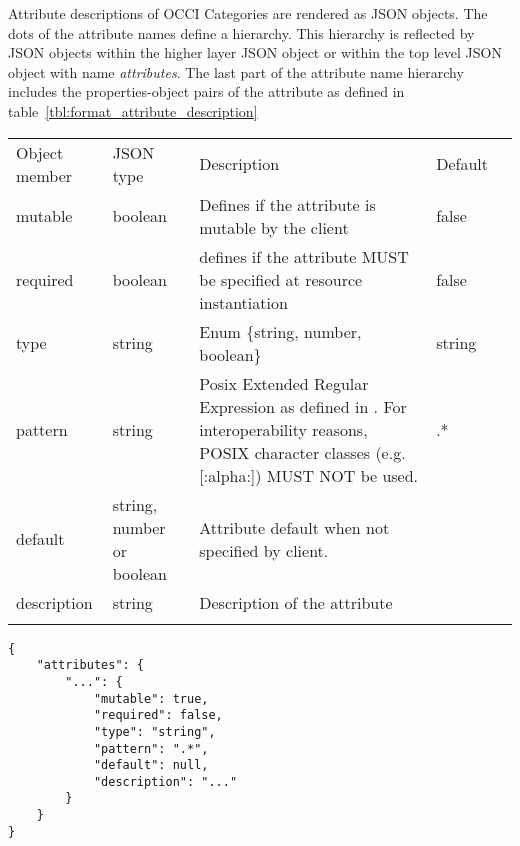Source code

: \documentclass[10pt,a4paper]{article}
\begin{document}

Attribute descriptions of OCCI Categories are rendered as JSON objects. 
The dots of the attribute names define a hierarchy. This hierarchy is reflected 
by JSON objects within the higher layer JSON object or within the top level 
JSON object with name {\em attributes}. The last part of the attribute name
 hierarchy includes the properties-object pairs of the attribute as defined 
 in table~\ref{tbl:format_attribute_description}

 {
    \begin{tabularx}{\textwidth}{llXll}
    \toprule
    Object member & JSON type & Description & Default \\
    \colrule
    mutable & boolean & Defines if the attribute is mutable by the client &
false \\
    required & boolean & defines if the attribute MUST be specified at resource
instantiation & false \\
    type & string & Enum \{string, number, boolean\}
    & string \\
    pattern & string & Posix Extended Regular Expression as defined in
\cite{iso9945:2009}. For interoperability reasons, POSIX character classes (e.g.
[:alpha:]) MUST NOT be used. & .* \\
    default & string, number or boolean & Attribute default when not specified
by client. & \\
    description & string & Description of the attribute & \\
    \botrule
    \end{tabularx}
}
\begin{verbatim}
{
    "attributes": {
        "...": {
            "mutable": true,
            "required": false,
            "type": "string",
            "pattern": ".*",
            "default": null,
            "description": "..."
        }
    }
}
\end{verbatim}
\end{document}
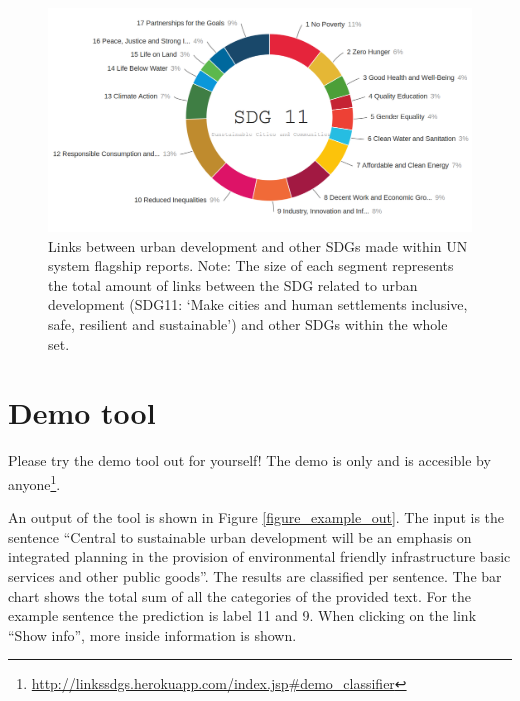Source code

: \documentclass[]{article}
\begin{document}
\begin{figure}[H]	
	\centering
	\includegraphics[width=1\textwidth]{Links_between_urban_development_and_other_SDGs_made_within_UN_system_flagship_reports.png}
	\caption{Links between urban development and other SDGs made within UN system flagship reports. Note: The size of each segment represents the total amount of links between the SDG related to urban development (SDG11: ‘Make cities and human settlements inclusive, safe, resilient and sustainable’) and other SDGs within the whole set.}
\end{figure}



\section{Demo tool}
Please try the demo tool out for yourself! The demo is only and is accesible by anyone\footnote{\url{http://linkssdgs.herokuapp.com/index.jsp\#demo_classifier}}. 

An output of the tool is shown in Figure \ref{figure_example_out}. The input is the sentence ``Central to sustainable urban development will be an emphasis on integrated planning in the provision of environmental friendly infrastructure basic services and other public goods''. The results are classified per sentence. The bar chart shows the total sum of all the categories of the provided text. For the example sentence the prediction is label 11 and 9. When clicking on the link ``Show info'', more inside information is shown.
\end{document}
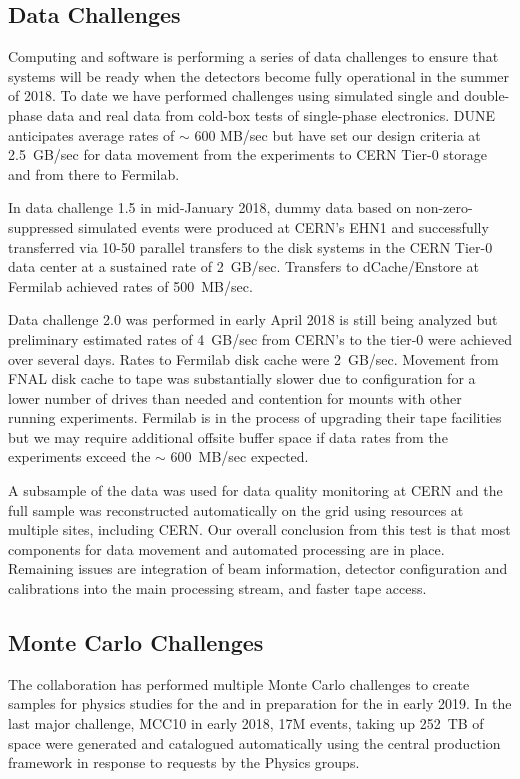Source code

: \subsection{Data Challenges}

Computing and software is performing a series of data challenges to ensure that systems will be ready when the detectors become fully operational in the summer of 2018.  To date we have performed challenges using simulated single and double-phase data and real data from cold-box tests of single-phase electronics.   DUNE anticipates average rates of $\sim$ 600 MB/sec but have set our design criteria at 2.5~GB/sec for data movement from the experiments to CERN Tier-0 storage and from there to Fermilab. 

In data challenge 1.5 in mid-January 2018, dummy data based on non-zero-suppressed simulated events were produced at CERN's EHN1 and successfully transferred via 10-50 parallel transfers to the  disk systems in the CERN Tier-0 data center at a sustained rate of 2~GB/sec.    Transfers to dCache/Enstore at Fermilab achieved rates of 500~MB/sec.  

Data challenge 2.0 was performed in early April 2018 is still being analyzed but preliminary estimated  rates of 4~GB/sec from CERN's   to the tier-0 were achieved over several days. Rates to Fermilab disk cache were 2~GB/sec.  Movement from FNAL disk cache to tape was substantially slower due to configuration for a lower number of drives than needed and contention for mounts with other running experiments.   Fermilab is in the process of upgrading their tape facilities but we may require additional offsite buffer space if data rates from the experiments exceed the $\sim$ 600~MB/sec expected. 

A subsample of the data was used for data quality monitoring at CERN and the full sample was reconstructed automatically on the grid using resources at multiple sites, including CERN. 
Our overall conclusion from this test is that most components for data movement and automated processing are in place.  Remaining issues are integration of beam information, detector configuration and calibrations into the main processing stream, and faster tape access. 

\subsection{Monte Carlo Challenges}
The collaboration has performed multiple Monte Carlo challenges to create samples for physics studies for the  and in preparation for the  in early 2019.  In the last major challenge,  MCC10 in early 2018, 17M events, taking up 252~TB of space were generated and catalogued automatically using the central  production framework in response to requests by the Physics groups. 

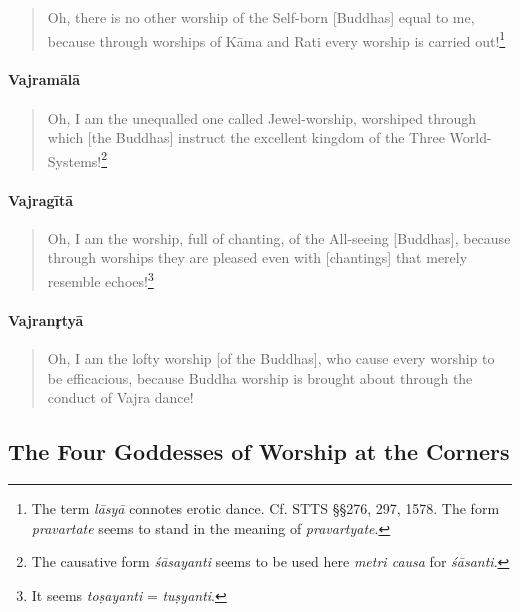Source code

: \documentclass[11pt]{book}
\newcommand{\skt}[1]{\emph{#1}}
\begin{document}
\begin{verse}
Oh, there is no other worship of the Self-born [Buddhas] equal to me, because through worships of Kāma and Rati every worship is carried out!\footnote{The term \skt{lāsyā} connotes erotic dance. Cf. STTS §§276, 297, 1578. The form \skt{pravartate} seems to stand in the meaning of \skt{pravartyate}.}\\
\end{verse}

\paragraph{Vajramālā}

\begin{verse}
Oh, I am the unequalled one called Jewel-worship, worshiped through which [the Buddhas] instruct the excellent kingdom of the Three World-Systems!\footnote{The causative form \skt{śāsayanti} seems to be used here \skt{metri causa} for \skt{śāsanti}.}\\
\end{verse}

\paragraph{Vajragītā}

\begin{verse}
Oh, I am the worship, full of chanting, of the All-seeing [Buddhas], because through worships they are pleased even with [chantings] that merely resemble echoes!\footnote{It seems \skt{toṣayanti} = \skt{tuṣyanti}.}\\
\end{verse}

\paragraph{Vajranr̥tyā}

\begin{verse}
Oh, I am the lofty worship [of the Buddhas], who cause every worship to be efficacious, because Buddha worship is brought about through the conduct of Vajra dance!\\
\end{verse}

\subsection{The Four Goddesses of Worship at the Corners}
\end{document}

**What to do:** Filter the entries above down to the lines containing the word "seems".

**Output for this task:**
Oh, there is no other worship of the Self-born [Buddhas] equal to me, because through worships of Kāma and Rati every worship is carried out!\footnote{The term \skt{lāsyā} connotes erotic dance. Cf. STTS §§276, 297, 1578. The form \skt{pravartate} seems to stand in the meaning of \skt{pravartyate}.}\\
Oh, I am the unequalled one called Jewel-worship, worshiped through which [the Buddhas] instruct the excellent kingdom of the Three World-Systems!\footnote{The causative form \skt{śāsayanti} seems to be used here \skt{metri causa} for \skt{śāsanti}.}\\
Oh, I am the worship, full of chanting, of the All-seeing [Buddhas], because through worships they are pleased even with [chantings] that merely resemble echoes!\footnote{It seems \skt{toṣayanti} = \skt{tuṣyanti}.}\\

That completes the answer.